Segment Open

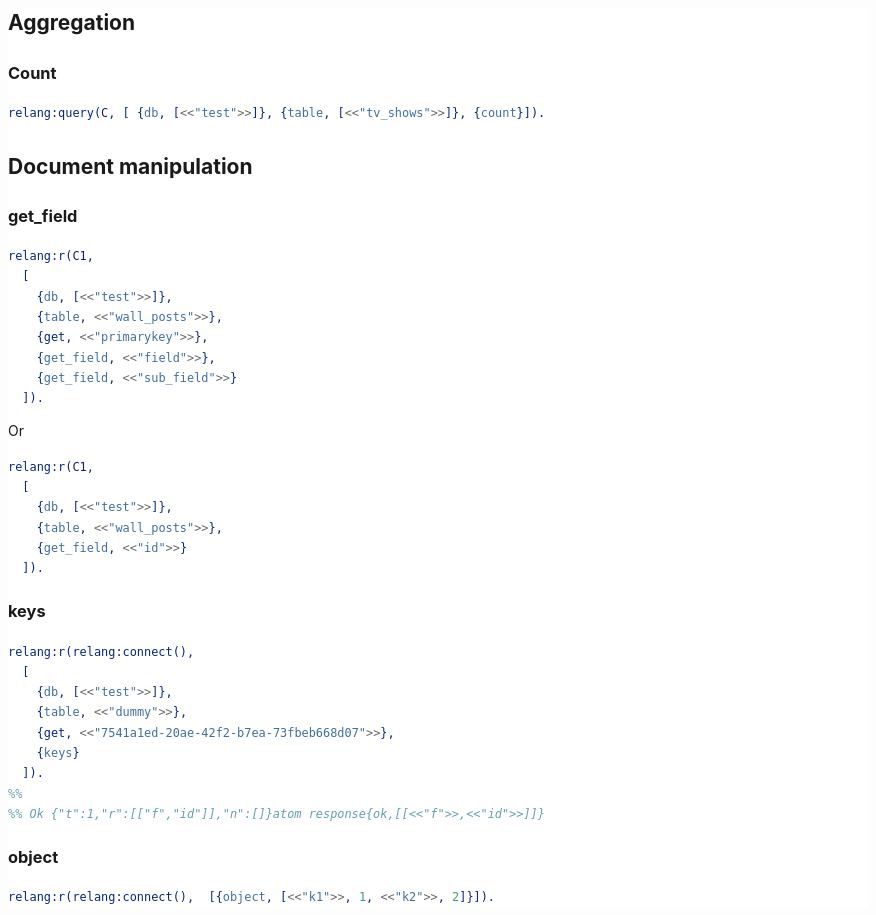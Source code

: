 ## Aggregation

### Count

```Erlang
relang:query(C, [ {db, [<<"test">>]}, {table, [<<"tv_shows">>]}, {count}]).
```

## Document manipulation

### get_field

```Erlang
relang:r(C1,
  [
    {db, [<<"test">>]},
    {table, <<"wall_posts">>},
    {get, <<"primarykey">>},
    {get_field, <<"field">>},
    {get_field, <<"sub_field">>}
  ]).
```

Or

```Erlang
relang:r(C1,
  [
    {db, [<<"test">>]},
    {table, <<"wall_posts">>},
    {get_field, <<"id">>}
  ]).
```

### keys

```Erlang
relang:r(relang:connect(),
  [
    {db, [<<"test">>]},
    {table, <<"dummy">>},
    {get, <<"7541a1ed-20ae-42f2-b7ea-73fbeb668d07">>},
    {keys}
  ]).
%%
%% Ok {"t":1,"r":[["f","id"]],"n":[]}atom response{ok,[[<<"f">>,<<"id">>]]}
```

### object

```Erlang
relang:r(relang:connect(),  [{object, [<<"k1">>, 1, <<"k2">>, 2]}]).
```
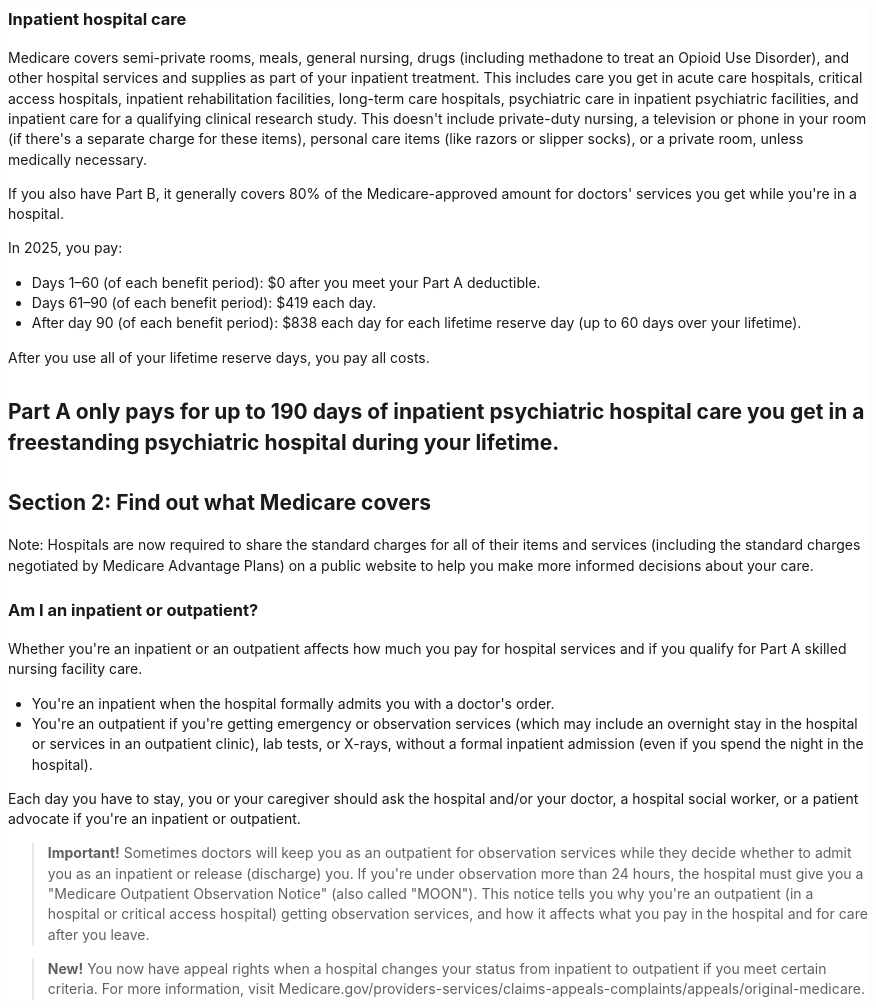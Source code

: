 ### Inpatient hospital care

Medicare covers semi-private rooms, meals, general nursing, drugs (including methadone to treat an Opioid Use Disorder), and other hospital services and supplies as part of your inpatient treatment. This includes care you get in acute care hospitals, critical access hospitals, inpatient rehabilitation facilities, long-term care hospitals, psychiatric care in inpatient psychiatric facilities, and inpatient care for a qualifying clinical research study. This doesn't include private-duty nursing, a television or phone in your room (if there's a separate charge for these items), personal care items (like razors or slipper socks), or a private room, unless medically necessary.

If you also have Part B, it generally covers 80% of the Medicare-approved amount for doctors' services you get while you're in a hospital.

In 2025, you pay:
- Days 1–60 (of each benefit period): $0 after you meet your Part A deductible.
- Days 61–90 (of each benefit period): $419 each day.
- After day 90 (of each benefit period): $838 each day for each lifetime reserve day (up to 60 days over your lifetime).

After you use all of your lifetime reserve days, you pay all costs.

Part A only pays for up to 190 days of inpatient psychiatric hospital care you get in a freestanding psychiatric hospital during your lifetime.
---


## Section 2: Find out what Medicare covers

Note: Hospitals are now required to share the standard charges for all of their items and services (including the standard charges negotiated by Medicare Advantage Plans) on a public website to help you make more informed decisions about your care.

### Am I an inpatient or outpatient?

Whether you're an inpatient or an outpatient affects how much you pay for hospital services and if you qualify for Part A skilled nursing facility care.

- You're an inpatient when the hospital formally admits you with a doctor's order.
- You're an outpatient if you're getting emergency or observation services (which may include an overnight stay in the hospital or services in an outpatient clinic), lab tests, or X-rays, without a formal inpatient admission (even if you spend the night in the hospital).

Each day you have to stay, you or your caregiver should ask the hospital and/or your doctor, a hospital social worker, or a patient advocate if you're an inpatient or outpatient.

> **Important!** Sometimes doctors will keep you as an outpatient for observation services while they decide whether to admit you as an inpatient or release (discharge) you. If you're under observation more than 24 hours, the hospital must give you a "Medicare Outpatient Observation Notice" (also called "MOON"). This notice tells you why you're an outpatient (in a hospital or critical access hospital) getting observation services, and how it affects what you pay in the hospital and for care after you leave.

> **New!** You now have appeal rights when a hospital changes your status from inpatient to outpatient if you meet certain criteria. For more information, visit Medicare.gov/providers-services/claims-appeals-complaints/appeals/original-medicare.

Segment Closed

ACTION ITEM — From the first line to the last, repeat the data above exactly and leave the pictures out.

EXPECTED OUTPUT —
Source code

: ## Aggregation

### Count

```Erlang
relang:query(C, [ {db, [<<"test">>]}, {table, [<<"tv_shows">>]}, {count}]).
```

## Document manipulation

### get_field

```Erlang
relang:r(C1,
  [
    {db, [<<"test">>]},
    {table, <<"wall_posts">>},
    {get, <<"primarykey">>},
    {get_field, <<"field">>},
    {get_field, <<"sub_field">>}
  ]).
```

Or

```Erlang
relang:r(C1,
  [
    {db, [<<"test">>]},
    {table, <<"wall_posts">>},
    {get_field, <<"id">>}
  ]).
```

### keys

```Erlang
relang:r(relang:connect(),
  [
    {db, [<<"test">>]},
    {table, <<"dummy">>},
    {get, <<"7541a1ed-20ae-42f2-b7ea-73fbeb668d07">>},
    {keys}
  ]).
%%
%% Ok {"t":1,"r":[["f","id"]],"n":[]}atom response{ok,[[<<"f">>,<<"id">>]]}
```

### object

```Erlang
relang:r(relang:connect(),  [{object, [<<"k1">>, 1, <<"k2">>, 2]}]).
```
Source code

: ### Inpatient hospital care

Medicare covers semi-private rooms, meals, general nursing, drugs (including methadone to treat an Opioid Use Disorder), and other hospital services and supplies as part of your inpatient treatment. This includes care you get in acute care hospitals, critical access hospitals, inpatient rehabilitation facilities, long-term care hospitals, psychiatric care in inpatient psychiatric facilities, and inpatient care for a qualifying clinical research study. This doesn't include private-duty nursing, a television or phone in your room (if there's a separate charge for these items), personal care items (like razors or slipper socks), or a private room, unless medically necessary.

If you also have Part B, it generally covers 80% of the Medicare-approved amount for doctors' services you get while you're in a hospital.

In 2025, you pay:
- Days 1–60 (of each benefit period): $0 after you meet your Part A deductible.
- Days 61–90 (of each benefit period): $419 each day.
- After day 90 (of each benefit period): $838 each day for each lifetime reserve day (up to 60 days over your lifetime).

After you use all of your lifetime reserve days, you pay all costs.

Part A only pays for up to 190 days of inpatient psychiatric hospital care you get in a freestanding psychiatric hospital during your lifetime.
---


## Section 2: Find out what Medicare covers

Note: Hospitals are now required to share the standard charges for all of their items and services (including the standard charges negotiated by Medicare Advantage Plans) on a public website to help you make more informed decisions about your care.

### Am I an inpatient or outpatient?

Whether you're an inpatient or an outpatient affects how much you pay for hospital services and if you qualify for Part A skilled nursing facility care.

- You're an inpatient when the hospital formally admits you with a doctor's order.
- You're an outpatient if you're getting emergency or observation services (which may include an overnight stay in the hospital or services in an outpatient clinic), lab tests, or X-rays, without a formal inpatient admission (even if you spend the night in the hospital).

Each day you have to stay, you or your caregiver should ask the hospital and/or your doctor, a hospital social worker, or a patient advocate if you're an inpatient or outpatient.

> **Important!** Sometimes doctors will keep you as an outpatient for observation services while they decide whether to admit you as an inpatient or release (discharge) you. If you're under observation more than 24 hours, the hospital must give you a "Medicare Outpatient Observation Notice" (also called "MOON"). This notice tells you why you're an outpatient (in a hospital or critical access hospital) getting observation services, and how it affects what you pay in the hospital and for care after you leave.

> **New!** You now have appeal rights when a hospital changes your status from inpatient to outpatient if you meet certain criteria. For more information, visit Medicare.gov/providers-services/claims-appeals-complaints/appeals/original-medicare.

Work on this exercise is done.